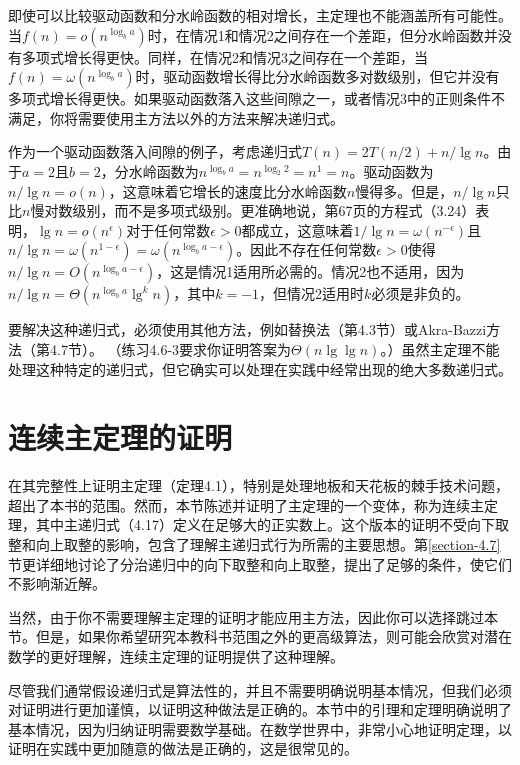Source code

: \documentclass[lang=cn,newtx,10pt,scheme=chinese]{elegantbook}
\begin{document}
即使可以比较驱动函数和分水岭函数的相对增长，主定理也不能涵盖所有可能性。当$f(n)=o\left(n^{\log _b a}\right)$时，在情况1和情况2之间存在一个差距，但分水岭函数并没有多项式增长得更快。同样，在情况2和情况3之间存在一个差距，当$f(n)=\omega\left(n^{\log _b a}\right)$时，驱动函数增长得比分水岭函数多对数级别，但它并没有多项式增长得更快。如果驱动函数落入这些间隙之一，或者情况3中的正则条件不满足，你将需要使用主方法以外的方法来解决递归式。

作为一个驱动函数落入间隙的例子，考虑递归式$T(n)=2 T(n / 2)+n / \lg n$。由于$a=2$且$b=2$，分水岭函数为$n^{\log _b a}=n^{\log _2 2}=n^1=n$。驱动函数为$n / \lg n=o(n)$，这意味着它增长的速度比分水岭函数$n$慢得多。但是，$n / \lg n$只比$n$慢对数级别，而不是多项式级别。更准确地说，第67页的方程式（3.24）表明，$\lg n=o\left(n^\epsilon\right)$对于任何常数$\epsilon>0$都成立，这意味着$1 / \lg n=\omega\left(n^{-\epsilon}\right)$且$n / \lg n=\omega\left(n^{1-\epsilon}\right)=\omega\left(n^{\log _b a-\epsilon}\right)$。因此不存在任何常数$\epsilon>0$使得$n / \lg n=O\left(n^{\log _b a-\epsilon}\right)$，这是情况1适用所必需的。情况2也不适用，因为$n / \lg n=\Theta\left(n^{\log _b a} \lg ^k n\right)$，其中$k=-1$，但情况2适用时$k$必须是非负的。

要解决这种递归式，必须使用其他方法，例如替换法（第4.3节）或Akra-Bazzi方法（第4.7节）。 （练习4.6-3要求你证明答案为$\Theta(n \lg \lg n)$。）虽然主定理不能处理这种特定的递归式，但它确实可以处理在实践中经常出现的绝大多数递归式。

\section{连续主定理的证明}\label{section-4.6}

在其完整性上证明主定理（定理4.1），特别是处理地板和天花板的棘手技术问题，超出了本书的范围。然而，本节陈述并证明了主定理的一个变体，称为连续主定理，其中主递归式（4.17）定义在足够大的正实数上。这个版本的证明不受向下取整和向上取整的影响，包含了理解主递归式行为所需的主要思想。第\ref{section-4.7}节更详细地讨论了分治递归中的向下取整和向上取整，提出了足够的条件，使它们不影响渐近解。

当然，由于你不需要理解主定理的证明才能应用主方法，因此你可以选择跳过本节。但是，如果你希望研究本教科书范围之外的更高级算法，则可能会欣赏对潜在数学的更好理解，连续主定理的证明提供了这种理解。

尽管我们通常假设递归式是算法性的，并且不需要明确说明基本情况，但我们必须对证明进行更加谨慎，以证明这种做法是正确的。本节中的引理和定理明确说明了基本情况，因为归纳证明需要数学基础。在数学世界中，非常小心地证明定理，以证明在实践中更加随意的做法是正确的，这是很常见的。
\end{document}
---*---
Problem description
Which lines of the data include "section"? Copy each of them.

Result of this task
\section{连续主定理的证明}\label{section-4.6}
在其完整性上证明主定理（定理4.1），特别是处理地板和天花板的棘手技术问题，超出了本书的范围。然而，本节陈述并证明了主定理的一个变体，称为连续主定理，其中主递归式（4.17）定义在足够大的正实数上。这个版本的证明不受向下取整和向上取整的影响，包含了理解主递归式行为所需的主要思想。第\ref{section-4.7}节更详细地讨论了分治递归中的向下取整和向上取整，提出了足够的条件，使它们不影响渐近解。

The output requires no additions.